*** Begin section ***

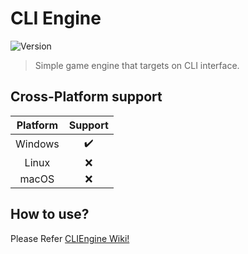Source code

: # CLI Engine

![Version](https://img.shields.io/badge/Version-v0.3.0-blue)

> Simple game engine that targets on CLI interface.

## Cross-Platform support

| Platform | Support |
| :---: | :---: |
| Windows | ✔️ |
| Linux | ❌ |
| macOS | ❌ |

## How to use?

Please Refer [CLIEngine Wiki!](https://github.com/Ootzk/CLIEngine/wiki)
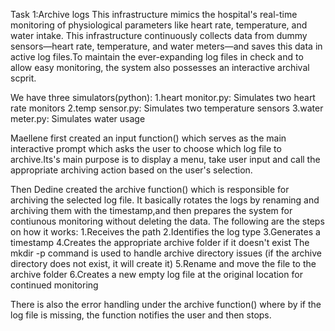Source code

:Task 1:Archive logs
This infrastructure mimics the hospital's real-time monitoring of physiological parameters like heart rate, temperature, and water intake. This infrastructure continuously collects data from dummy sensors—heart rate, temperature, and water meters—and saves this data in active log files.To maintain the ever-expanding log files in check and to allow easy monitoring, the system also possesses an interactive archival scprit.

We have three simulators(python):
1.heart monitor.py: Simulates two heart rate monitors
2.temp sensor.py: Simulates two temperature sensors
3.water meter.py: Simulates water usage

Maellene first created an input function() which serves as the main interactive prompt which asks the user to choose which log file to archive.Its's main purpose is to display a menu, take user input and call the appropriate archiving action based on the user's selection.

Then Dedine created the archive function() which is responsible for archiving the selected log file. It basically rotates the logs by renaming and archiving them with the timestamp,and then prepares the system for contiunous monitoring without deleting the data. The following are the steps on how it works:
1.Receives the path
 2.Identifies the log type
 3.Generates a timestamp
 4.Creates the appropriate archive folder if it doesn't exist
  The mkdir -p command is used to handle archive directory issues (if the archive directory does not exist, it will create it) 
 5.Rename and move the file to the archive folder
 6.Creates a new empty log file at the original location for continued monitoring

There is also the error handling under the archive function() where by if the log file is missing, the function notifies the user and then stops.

*** End section ***

_Task description_: The answer must be the line containing "1.heart monitor.py: Simulates" and every line after it through the last line of the records above, repeated exactly.

_Exercise solution_:
1.heart monitor.py: Simulates two heart rate monitors
2.temp sensor.py: Simulates two temperature sensors
3.water meter.py: Simulates water usage

Maellene first created an input function() which serves as the main interactive prompt which asks the user to choose which log file to archive.Its's main purpose is to display a menu, take user input and call the appropriate archiving action based on the user's selection.

Then Dedine created the archive function() which is responsible for archiving the selected log file. It basically rotates the logs by renaming and archiving them with the timestamp,and then prepares the system for contiunous monitoring without deleting the data. The following are the steps on how it works:
1.Receives the path
 2.Identifies the log type
 3.Generates a timestamp
 4.Creates the appropriate archive folder if it doesn't exist
  The mkdir -p command is used to handle archive directory issues (if the archive directory does not exist, it will create it) 
 5.Rename and move the file to the archive folder
 6.Creates a new empty log file at the original location for continued monitoring

There is also the error handling under the archive function() where by if the log file is missing, the function notifies the user and then stops.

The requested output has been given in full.